Размышляя прошел уже Грибиков, дергаяся ногами, на двор мимо лысины с бутылочным битышем, к трехъэтажному белому дому; и разговаривал там со старушкою, кувердящейся чепчиком из разлинялых кретонов: в окошко; старушка показывала на бледную барыню:
— И то — «дядя Коля», и се — «дядя Коля»; все «дядя» да «дядя», а говорят: «дядя Коля» — не дядя… Коль дядя, так «дядею» будь, а то «Колею» называет его: сама слышала.
— Николай он Ильич, из Калошина… — отозвался ей Грибиков.
— И мемекает песенки с нею.
А барыня, о которой шла речь, вся закуталась тарлатановой кисеею; летами страдала сонной лихорадкой она; осенями же — потом ночным (терпентиновый запах сопровождал ее); против — над домиком, над кирпичнокоричневым — вздуло белеющий клок раскосматого облака: облак — замраморел пятнами тени; и пели:
Прости небесное созданье,
Что я нарушил твой покой.
Сидел на приступках мужчина, такой синяковый, волдыревший: пустобай, заворотник, которому пустозвонят года, с бородою песочного цвета, красновеснушчатый, красноглазый; зевай-раззевайский пускал он на драный сапог; ему Грибиков очень дельно заметил:
— Пошел в разизноску, Романыч.
Попробовал пальцем подпёк, и на палец уставился, точно увидел он что-то.

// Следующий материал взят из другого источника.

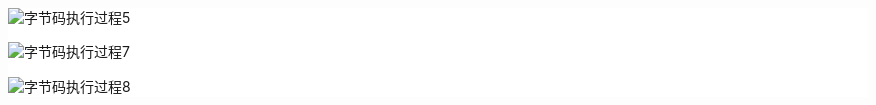 ![字节码执行过程5](https://gitee.com/Krains/FigureBed/raw/master/img/%E5%AD%97%E8%8A%82%E7%A0%81%E6%89%A7%E8%A1%8C%E8%BF%87%E7%A8%8B6.png)

![字节码执行过程7](https://gitee.com/Krains/FigureBed/raw/master/img/%E5%AD%97%E8%8A%82%E7%A0%81%E6%89%A7%E8%A1%8C%E8%BF%87%E7%A8%8B7.png)

![字节码执行过程8](https://gitee.com/Krains/FigureBed/raw/master/img/%E5%AD%97%E8%8A%82%E7%A0%81%E6%89%A7%E8%A1%8C%E8%BF%87%E7%A8%8B8.png)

— Опять синяки расставляешь себе на лицо.
И понюхал свой палец.
Мужчина чесался: открыл кривой рот и обдал перегаром и паром:
— Бутылочку раскутырили: был посуды раскок… Жизнь мою — размозгляило что-то.
Подрыльником ткнулась в колено свинья, оставляя пятно.
— Эх, Романыч, погряз без призора: возгривел, — скривился с досадливым прохиком Грибиков — ты на лицо посмотри: баклажан.